Friday, March 7, 2014

Rock art in the desert

March is Arizona Archaeology & Heritage Awareness Month and I got to tag along on a hike led by the park's archeologist, one of the Bills. The other Bill is the paleontologist. They really are jointly known as The Bills. Archeologist Bill is leading four hikes to two different places this month, alternating between a site out in the Painted Desert that's down a mountain goat track, and the other to old Route 66 - two widely different destinations but if he's in charge they can be nothing but interesting. 

If I hadn't been on this hike I would never have seen the path that took us down from Lacey Point, a pullout on the Painted Desert that's named for John Fletcher Lacey. Lacey is significant in the history of the conservation movement for his role in writing (with the help of anthropologist Edgar Lee Hewett) and enacting the Antiquities Act. The Act has been pivotal to the preservation of major archaeological sites in the Southwestern United States. The path is down a mere sliver of ridge atop one of the sloping sides of the point, where I took no pictures as I was too busy watching my feet. A gazelle I am not, nor a mountain goat.

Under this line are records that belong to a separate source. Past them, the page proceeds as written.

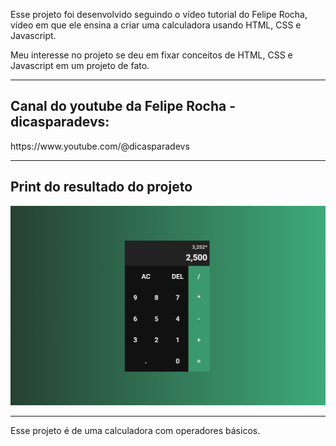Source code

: Esse projeto foi desenvolvido seguindo o vídeo tutorial do Felipe Rocha, vídeo em que ele ensina a criar uma calculadora usando HTML, CSS e Javascript.
 
Meu interesse no projeto se deu em fixar conceitos de HTML, CSS e Javascript em um projeto de fato.
<hr>
<h2>Canal do youtube da Felipe Rocha - dicasparadevs:</h2> https://www.youtube.com/@dicasparadevs
<hr>
<h2>Print do resultado do projeto</h2>
<img src="./image/printResultado.png">
<hr>
Esse projeto é de uma calculadora com operadores básicos.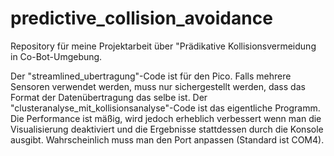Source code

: # predictive_collision_avoidance
Repository für meine Projektarbeit über "Prädikative Kollisionsvermeidung in Co-Bot-Umgebung.

Der "streamlined_ubertragung"-Code ist für den Pico. Falls mehrere Sensoren verwendet werden, muss nur sichergestellt werden, dass das Format der Datenübertragung das selbe ist.
Der "clusteranalyse_mit_kollisionsanalyse"-Code ist das eigentliche Programm. Die Performance ist mäßig, wird jedoch erheblich verbessert wenn man die Visualisierung deaktiviert und die Ergebnisse stattdessen durch die Konsole ausgibt.
Wahrscheinlich muss man den Port anpassen (Standard ist COM4).
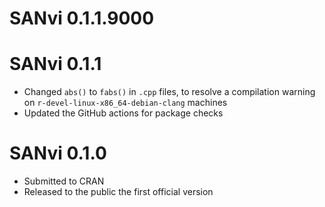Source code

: # SANvi 0.1.1.9000

# SANvi 0.1.1

* Changed `abs()` to `fabs()` in `.cpp` files, to resolve a compilation warning on `r-devel-linux-x86_64-debian-clang` machines
* Updated the GitHub actions for package checks

# SANvi 0.1.0

* Submitted to CRAN
* Released to the public the first official version
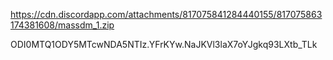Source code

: https://cdn.discordapp.com/attachments/817075841284440155/817075863174381608/massdm_1.zip


ODI0MTQ1ODY5MTcwNDA5NTIz.YFrKYw.NaJKVl3laX7oYJgkq93LXtb_TLk
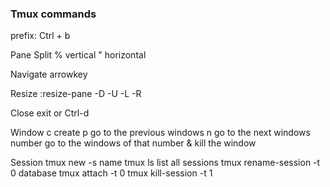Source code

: ### Tmux commands
prefix: Ctrl + b 

Pane 
Split
% vertical
" horizontal

Navigate
arrowkey

Resize
:resize-pane -D -U -L -R

Close 
exit or Ctrl-d

Window
c create
p go to the previous windows
n go to the next windows
number go to the windows of that number
& kill the window

Session
tmux new -s name
tmux ls  list all sessions
tmux rename-session -t 0 database
tmux attach -t 0
tmux kill-session -t 1
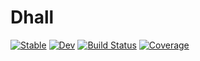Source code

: # Dhall

[![Stable](https://img.shields.io/badge/docs-stable-blue.svg)](https://jw3126.github.io/Dhall.jl/stable)
[![Dev](https://img.shields.io/badge/docs-dev-blue.svg)](https://jw3126.github.io/Dhall.jl/dev)
[![Build Status](https://travis-ci.com/jw3126/Dhall.jl.svg?branch=master)](https://travis-ci.com/jw3126/Dhall.jl)
[![Coverage](https://codecov.io/gh/jw3126/Dhall.jl/branch/master/graph/badge.svg)](https://codecov.io/gh/jw3126/Dhall.jl)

The distinctive banded reds of El Desierto Pintado, so named by Colonial Spanish explorers.

Petrified wood litters a ravine and has tumbled to the desert floor.

The truncated mound is our destination for petroglyphs. I've heard there are petroglyphs everywhere within park boundaries, and there are probably some yet unknown. The expansion lands span tens of thousands of acres and no one has been over every bit of them yet.

The rugged terrain of badlands:

One member of our party is on the hunt for rock art. We weren't told where it is but just given the direction to go look for it.

This is an impressive representation. The desert vanish in which the art is inscribed is dark and still intact, and the figures are sharply detailed. The human figure is sometimes called the Jitterbug Man.

You can see here how the desert varnish has chipped away. One rock I looked at from the side had varnish about 1/4 inch thick. I'd never realized it was that thick.

There aren't any codes or keys anywhere to say what the images mean. The archeologist told me he used to teach an undergraduate course and at the beginning of the semester took in a copy of Beowulf in Old English. When he asked students to read it they were generally unsuccessful, and that's how he introduced rock art. No one wrote a lexicon. Your guess is as good as anyone's, and even the Hopi and Navajo people, who claim this land as part of their ancestral heritage, don't have records handed down over the 50 or so generations since these messages were literally carved in stone.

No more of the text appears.